THE Health and Child Care ministry is “busy fixing” the mess created by former minister, Vice-President Constantino Chiwenga, NewsDay has heard.

THE Health and Child Care ministry is “busy fixing” the mess created by former minister, Vice-President Constantino Chiwenga, NewsDay has heard.

A source privy to the goings-on said Chiwenga made a lot of mess during his time at the ministry including firing striking nurses without consultation.

He was appointed to the portfolio in August 2020, a month after the dismissal of his predecessor Obadiah Moyo over corruption allegations related to coronavirus testing kits.

Moyo was accusedof illegally awarding a US$20 million contract for coronavirus testing kits and was arrested in June 2020.

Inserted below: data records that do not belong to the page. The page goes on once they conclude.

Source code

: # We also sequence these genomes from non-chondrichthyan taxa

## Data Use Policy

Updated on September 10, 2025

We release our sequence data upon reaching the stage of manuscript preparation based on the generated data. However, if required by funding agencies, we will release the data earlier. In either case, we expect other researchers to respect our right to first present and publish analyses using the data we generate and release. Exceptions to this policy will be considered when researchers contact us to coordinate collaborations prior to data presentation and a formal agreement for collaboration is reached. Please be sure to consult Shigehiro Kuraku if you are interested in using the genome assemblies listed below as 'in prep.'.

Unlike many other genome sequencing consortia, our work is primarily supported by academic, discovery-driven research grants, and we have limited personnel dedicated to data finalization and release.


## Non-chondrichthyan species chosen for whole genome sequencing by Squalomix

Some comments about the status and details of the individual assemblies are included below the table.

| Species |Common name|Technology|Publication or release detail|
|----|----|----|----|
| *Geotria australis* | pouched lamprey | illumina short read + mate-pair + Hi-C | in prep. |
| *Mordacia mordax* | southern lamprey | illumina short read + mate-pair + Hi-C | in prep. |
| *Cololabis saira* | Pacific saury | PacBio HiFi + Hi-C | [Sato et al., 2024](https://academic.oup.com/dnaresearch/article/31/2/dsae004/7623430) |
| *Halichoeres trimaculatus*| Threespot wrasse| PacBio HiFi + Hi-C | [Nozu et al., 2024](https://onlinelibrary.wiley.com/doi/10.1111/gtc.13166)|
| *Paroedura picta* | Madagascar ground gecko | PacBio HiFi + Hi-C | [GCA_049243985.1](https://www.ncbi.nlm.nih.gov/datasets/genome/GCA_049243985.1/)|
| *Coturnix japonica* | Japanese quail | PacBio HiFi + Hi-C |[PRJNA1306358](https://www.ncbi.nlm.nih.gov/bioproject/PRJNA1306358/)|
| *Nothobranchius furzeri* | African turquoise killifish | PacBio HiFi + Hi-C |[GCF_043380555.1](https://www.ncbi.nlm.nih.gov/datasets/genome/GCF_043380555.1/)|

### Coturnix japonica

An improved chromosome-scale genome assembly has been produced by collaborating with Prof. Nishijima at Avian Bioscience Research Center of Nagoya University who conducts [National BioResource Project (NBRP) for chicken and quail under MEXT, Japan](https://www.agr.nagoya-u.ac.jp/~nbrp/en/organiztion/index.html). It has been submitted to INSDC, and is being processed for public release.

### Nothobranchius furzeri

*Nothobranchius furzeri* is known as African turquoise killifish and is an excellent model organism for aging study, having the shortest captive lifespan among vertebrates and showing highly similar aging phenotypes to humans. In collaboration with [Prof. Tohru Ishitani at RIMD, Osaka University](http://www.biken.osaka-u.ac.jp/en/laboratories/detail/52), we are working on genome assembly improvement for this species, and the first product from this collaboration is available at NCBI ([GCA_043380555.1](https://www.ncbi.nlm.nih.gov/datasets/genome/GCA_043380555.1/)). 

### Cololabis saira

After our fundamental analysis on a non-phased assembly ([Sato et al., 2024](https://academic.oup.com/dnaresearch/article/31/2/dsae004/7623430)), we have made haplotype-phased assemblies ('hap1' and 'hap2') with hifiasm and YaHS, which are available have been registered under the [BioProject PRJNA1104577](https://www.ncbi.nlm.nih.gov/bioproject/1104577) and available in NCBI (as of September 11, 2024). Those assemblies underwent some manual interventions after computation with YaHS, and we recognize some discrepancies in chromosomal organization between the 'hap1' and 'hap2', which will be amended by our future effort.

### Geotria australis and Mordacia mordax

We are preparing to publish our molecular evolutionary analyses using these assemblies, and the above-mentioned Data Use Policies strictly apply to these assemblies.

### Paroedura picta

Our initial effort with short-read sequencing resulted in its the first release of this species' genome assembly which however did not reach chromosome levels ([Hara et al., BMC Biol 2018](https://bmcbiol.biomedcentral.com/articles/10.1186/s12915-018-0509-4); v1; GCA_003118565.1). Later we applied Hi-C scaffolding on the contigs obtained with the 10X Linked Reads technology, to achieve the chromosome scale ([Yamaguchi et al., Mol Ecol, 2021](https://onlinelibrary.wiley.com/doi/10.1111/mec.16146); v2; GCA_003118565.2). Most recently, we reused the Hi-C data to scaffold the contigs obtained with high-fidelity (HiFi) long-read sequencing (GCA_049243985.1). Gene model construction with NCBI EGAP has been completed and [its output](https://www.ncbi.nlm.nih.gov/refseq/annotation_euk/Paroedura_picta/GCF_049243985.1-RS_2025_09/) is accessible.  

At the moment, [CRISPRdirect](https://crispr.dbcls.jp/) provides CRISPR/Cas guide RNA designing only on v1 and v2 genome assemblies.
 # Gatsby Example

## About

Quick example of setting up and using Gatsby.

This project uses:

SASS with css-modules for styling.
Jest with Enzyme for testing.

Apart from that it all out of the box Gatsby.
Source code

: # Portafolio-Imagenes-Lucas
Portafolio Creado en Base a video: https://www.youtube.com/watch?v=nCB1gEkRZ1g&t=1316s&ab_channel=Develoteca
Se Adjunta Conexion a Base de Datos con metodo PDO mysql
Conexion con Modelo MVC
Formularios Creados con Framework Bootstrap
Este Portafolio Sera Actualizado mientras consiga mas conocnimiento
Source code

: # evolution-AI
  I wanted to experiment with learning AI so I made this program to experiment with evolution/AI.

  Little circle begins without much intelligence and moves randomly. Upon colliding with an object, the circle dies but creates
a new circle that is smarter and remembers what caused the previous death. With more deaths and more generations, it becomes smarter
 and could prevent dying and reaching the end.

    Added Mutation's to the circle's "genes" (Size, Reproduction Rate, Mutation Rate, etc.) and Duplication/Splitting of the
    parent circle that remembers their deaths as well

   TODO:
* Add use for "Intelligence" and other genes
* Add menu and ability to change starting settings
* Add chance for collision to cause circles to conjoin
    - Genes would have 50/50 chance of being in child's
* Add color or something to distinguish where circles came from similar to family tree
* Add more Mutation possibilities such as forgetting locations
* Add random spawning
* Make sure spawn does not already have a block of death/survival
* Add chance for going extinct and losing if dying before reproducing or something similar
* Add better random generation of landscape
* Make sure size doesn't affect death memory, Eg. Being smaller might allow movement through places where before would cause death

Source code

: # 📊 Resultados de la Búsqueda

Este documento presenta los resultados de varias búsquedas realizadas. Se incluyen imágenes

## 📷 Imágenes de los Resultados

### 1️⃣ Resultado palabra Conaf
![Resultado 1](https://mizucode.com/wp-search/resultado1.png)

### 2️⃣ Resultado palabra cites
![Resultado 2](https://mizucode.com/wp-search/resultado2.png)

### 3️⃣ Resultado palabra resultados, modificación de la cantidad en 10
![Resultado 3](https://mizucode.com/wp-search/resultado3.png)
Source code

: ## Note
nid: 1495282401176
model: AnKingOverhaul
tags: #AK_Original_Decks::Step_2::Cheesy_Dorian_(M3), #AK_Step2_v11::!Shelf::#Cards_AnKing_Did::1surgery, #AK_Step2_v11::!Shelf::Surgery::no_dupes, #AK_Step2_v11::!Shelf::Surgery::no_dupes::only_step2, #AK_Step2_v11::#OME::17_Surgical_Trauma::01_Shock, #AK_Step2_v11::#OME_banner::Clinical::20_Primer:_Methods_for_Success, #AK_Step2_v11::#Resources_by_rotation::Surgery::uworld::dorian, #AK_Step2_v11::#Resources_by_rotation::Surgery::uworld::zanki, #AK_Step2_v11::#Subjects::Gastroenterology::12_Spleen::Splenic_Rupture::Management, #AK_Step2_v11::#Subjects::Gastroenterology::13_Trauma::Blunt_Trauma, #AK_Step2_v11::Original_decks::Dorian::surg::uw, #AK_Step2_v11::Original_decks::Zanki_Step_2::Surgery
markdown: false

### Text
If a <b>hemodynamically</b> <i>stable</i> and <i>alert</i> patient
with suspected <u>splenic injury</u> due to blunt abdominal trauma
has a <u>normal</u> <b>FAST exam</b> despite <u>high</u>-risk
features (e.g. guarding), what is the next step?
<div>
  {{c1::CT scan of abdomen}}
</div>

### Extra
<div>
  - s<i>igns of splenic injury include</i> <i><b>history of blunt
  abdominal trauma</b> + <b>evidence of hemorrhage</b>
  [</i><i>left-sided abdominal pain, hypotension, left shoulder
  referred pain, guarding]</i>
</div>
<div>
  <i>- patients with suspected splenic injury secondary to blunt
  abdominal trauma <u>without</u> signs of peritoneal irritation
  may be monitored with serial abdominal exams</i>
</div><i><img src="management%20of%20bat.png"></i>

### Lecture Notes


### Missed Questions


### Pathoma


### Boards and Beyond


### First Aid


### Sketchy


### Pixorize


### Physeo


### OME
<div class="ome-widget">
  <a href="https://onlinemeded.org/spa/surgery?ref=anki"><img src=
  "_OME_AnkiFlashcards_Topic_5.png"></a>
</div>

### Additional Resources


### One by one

“President [Emmerson Mnangagwa] has noted the urgent need to stabilise, restructure and reform the national health delivery system to better cope with challenges of the global COVID-19 pandemic,” the President’s Office said in a statement on August 4, 2020 when Chiwenga was appointed.

But new information reveals that Chiwenga might have done more harm than good during his tenure at the health portfolio.

“VP Chiwenga is said to have created chaos at the Health ministry and the new guys are trying to fix that,” a source told NewsDay.

“He would make proclamations that were not backed by any paperwork.

“For example, he made it very difficult for nurses to get the Certificate of Good Standing clearance if they want to work outside of the country.”

Health minister Douglas Mombeshora refuted the allegations when contacted for comment.

“Those are lies. We are continuing with a lot of programmes and projects started during his tenure. Quite a lot of progress was made,” he said.

Asked to elaborate which projects and programmes they were advancing, Mombeshora could not respond.

Health permanent secretary Aspect Maunganidze did not respond to questions sent through his mobile phone number.

In October 2022, the government reportedly stopped issuing clearance letters for nurses in a bid to frustrate them from leaving the country for greener pastures.

In February last year, Chiwenga said the government would introduce a law against foreign recruitment of its healthcare workers to address brain drain in the health sector.

“Now the new guys are formalising the stuff he (Chiwenga) would proclaim,” the source said.

“It would seem the command element was taken too far and at some point, backfired. Remember the time the VP fired all striking nurses, only to reverse the sackings a few days later.”

In April 2018, the Zimbabwean government fired 16 000 striking nurses vowing to replace them with newly-trained and retired nurses.

Chiwenga dismissed the nurses in his capacity as the supervisor of the social services cluster.

He said the government instructed the Health Services Board to engage all unemployed, but trained nurses in the country, who were expected to replace the fired nurses.

“We have also authorised the board to recall retired nursing staff into the service . . . Funds originally released to meet demands of the striking nursing staff will now be re-directed and allocated towards meeting the costs of effecting this new directive and arrangements which will be implemented with immediate effect.

Zimbabwe’s Health Services Board in November 2022 said more than 4 000 nurses had left the country since 2021.

The Zimbabwe Medical Association says the country has an estimated 3 500 doctors for a population of almost 16 million people.

Healthcare workers regularly down tools over poor pay and working conditions.

Government says it does not have enough funds for pay increases and to acquire modern equipment and in January last year made it illegal for healthcare workers to strike for more than three days.